Deep learning models have been applied to tasks in natural language processing in recent years and have achieved very good performance. In particular, for many sentiment analysis tasks, recurrent neural networks with many hidden layers are the current state-of-the-art. These models perform well because they can account for the context in which words appear and are able to model long-range dependencies which may modify the sentiment of a statement within a sentence.

However, these models are complex with many parameters. As a result, the training time is computationally intensive and may only be accessible to organizations with significant computing resources. Furthermore, due to the many parameters in a neural network, it is easy to overfit to training data without expert knowledge of how to tune parameters.

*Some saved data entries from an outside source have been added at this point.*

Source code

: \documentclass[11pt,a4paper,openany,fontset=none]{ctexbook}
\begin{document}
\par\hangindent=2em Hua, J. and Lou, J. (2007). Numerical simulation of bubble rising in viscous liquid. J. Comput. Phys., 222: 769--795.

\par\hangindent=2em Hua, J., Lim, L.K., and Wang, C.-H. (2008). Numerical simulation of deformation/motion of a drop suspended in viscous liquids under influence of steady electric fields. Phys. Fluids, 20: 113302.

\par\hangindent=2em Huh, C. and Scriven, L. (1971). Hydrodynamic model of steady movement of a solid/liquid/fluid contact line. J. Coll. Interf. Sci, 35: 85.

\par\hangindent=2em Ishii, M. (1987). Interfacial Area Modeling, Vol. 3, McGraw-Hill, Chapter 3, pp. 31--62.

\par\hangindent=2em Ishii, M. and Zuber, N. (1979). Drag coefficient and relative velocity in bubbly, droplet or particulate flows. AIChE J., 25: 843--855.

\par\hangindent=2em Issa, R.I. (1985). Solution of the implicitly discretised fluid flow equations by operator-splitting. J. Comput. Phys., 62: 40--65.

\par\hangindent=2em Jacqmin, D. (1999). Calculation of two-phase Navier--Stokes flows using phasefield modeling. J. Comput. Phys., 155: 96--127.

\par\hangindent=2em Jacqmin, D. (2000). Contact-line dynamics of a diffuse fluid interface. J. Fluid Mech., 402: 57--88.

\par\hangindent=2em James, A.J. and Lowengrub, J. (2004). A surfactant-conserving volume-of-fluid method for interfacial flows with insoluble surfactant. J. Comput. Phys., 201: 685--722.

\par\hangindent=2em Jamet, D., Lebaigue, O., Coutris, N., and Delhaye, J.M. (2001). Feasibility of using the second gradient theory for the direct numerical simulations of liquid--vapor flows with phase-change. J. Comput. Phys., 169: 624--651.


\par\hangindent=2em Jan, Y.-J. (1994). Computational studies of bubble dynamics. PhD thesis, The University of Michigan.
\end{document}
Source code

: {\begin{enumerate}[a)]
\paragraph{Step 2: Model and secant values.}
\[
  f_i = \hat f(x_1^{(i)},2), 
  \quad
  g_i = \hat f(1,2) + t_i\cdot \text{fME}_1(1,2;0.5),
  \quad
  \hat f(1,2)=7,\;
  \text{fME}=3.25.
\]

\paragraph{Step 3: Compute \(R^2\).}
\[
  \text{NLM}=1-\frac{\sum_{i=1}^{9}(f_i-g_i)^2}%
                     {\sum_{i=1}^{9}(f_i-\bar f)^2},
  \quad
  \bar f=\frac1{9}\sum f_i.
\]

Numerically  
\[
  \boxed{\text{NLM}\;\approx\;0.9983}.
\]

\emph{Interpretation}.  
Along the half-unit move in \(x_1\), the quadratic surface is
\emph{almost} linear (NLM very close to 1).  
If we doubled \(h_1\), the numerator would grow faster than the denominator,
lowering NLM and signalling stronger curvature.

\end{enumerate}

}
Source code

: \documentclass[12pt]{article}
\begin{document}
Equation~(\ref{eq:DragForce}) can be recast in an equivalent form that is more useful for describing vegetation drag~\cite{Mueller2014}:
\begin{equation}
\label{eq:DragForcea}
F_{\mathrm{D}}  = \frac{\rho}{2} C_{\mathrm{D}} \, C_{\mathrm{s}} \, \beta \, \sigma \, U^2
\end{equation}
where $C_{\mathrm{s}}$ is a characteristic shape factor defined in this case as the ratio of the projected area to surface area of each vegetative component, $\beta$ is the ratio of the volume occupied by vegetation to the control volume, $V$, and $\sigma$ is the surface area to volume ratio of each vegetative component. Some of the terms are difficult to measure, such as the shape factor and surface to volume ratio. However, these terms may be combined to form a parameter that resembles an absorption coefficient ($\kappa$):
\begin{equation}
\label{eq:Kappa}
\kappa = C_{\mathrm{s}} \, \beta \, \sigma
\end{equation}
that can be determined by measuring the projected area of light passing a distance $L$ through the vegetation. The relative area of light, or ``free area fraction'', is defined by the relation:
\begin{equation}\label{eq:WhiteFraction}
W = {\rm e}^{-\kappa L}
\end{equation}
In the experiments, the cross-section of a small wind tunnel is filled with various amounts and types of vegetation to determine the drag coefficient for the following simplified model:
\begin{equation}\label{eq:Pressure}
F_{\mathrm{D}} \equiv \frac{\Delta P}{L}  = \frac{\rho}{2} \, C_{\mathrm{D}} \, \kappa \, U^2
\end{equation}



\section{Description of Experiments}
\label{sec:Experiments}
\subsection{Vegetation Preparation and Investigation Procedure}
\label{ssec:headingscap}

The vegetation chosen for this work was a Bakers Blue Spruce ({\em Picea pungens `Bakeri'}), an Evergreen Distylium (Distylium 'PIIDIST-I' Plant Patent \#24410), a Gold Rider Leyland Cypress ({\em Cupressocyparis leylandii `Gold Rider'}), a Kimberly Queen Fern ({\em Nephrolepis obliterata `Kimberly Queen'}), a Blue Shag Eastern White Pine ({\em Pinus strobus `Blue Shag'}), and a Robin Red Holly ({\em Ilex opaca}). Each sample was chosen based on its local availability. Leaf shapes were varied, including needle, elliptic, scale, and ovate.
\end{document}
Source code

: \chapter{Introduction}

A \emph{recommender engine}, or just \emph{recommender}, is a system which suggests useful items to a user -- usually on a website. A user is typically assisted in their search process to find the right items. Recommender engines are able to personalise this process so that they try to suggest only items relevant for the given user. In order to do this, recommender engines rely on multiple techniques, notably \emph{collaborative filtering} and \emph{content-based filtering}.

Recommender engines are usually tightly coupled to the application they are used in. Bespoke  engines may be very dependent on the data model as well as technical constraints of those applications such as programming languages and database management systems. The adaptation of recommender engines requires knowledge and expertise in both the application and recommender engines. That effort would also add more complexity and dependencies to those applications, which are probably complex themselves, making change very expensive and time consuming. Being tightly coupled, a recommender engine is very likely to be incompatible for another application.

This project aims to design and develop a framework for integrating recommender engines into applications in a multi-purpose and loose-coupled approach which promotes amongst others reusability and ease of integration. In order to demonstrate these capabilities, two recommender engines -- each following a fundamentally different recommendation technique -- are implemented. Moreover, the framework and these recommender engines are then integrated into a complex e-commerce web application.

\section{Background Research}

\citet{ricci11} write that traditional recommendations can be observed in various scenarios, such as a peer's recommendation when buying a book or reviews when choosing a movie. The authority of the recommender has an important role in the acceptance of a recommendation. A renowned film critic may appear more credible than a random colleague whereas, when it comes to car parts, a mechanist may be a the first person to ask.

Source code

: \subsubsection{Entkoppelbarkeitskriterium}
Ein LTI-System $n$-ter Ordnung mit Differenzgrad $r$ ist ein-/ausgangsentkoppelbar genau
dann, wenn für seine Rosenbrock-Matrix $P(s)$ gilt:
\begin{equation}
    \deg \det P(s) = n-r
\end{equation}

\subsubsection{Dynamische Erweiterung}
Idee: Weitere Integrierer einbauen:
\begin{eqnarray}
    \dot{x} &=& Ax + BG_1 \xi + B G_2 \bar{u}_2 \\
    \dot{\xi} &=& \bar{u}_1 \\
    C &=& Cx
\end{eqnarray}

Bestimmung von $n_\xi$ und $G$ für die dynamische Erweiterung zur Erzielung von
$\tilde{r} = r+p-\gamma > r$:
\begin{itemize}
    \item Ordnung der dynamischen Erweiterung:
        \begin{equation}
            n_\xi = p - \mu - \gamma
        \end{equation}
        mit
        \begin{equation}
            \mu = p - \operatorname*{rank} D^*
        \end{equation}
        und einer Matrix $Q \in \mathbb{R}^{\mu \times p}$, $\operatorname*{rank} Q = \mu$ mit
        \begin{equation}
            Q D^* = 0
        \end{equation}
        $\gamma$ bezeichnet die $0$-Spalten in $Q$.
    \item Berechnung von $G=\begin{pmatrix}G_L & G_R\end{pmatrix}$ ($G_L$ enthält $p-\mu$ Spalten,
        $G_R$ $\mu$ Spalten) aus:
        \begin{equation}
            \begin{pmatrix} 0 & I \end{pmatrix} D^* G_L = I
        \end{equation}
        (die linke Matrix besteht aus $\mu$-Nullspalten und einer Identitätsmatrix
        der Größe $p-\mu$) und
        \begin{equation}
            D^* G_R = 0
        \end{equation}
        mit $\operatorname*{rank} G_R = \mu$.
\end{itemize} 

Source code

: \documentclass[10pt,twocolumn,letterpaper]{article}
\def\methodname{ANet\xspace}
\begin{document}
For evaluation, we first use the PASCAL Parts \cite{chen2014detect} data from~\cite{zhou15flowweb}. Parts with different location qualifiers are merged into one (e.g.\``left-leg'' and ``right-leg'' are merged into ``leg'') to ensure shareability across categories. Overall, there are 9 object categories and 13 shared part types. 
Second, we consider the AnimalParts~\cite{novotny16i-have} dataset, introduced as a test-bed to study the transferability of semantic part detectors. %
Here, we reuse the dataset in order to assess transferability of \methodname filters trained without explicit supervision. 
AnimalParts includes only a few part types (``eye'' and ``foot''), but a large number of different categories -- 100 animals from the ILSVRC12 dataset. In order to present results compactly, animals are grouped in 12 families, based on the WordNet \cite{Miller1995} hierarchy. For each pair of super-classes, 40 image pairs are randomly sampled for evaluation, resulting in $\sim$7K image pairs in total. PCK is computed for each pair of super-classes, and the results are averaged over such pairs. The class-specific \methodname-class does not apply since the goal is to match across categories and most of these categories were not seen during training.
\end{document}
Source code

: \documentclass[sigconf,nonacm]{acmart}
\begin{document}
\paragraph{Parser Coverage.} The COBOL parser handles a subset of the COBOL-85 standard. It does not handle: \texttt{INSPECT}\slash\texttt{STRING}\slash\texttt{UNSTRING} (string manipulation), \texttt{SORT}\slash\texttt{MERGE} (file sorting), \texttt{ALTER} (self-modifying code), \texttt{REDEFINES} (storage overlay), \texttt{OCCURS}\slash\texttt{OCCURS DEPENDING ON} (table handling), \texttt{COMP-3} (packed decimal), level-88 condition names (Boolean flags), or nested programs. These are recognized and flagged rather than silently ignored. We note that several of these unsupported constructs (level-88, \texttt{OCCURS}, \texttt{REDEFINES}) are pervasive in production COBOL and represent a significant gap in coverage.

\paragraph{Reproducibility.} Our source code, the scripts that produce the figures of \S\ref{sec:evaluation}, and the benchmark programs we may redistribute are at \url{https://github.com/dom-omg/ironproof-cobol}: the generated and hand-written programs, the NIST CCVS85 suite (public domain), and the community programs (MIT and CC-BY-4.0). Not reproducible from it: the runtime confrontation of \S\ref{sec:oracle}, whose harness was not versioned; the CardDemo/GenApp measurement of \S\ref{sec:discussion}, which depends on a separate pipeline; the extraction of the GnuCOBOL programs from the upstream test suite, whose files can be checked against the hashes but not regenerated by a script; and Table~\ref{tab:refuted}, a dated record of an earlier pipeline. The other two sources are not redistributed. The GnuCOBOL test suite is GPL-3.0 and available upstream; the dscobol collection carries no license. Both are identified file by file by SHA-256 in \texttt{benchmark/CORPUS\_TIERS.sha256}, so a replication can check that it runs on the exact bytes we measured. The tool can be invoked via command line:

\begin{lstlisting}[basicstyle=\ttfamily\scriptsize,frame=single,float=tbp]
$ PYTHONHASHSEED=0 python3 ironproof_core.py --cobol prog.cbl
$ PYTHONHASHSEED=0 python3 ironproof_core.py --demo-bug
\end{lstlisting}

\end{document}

On the other hand, one of the best performing linear models is the Naive Bayes Support Vector Machine (NBSVM)

[Wang and Manning2012]

, which is a bag-of-words (BoW) model using only n-gram features. Among traditional machine learning methods this model performs well but compared to many deep learning models it has significantly lower results. In other work, word embeddings have been shown to be a useful resource for many natural language processing tasks. Some research has shown how to use word embeddings in traditional models. However, there have not been many models using the combination of word embeddings and bag-of-words features. We provide a simple method for using word embeddings in conjunction with NBSVM that outperforms more sophisticated methods.

We show that the performance of a linear bag-of-words model increases by naively combining n-grams and word embeddings. We obtain additional improvements by grouping word embeddings according to part-of-speech (POS) tags. Finally, we discuss other complex ways of incorporating word embeddings that do not improve performance.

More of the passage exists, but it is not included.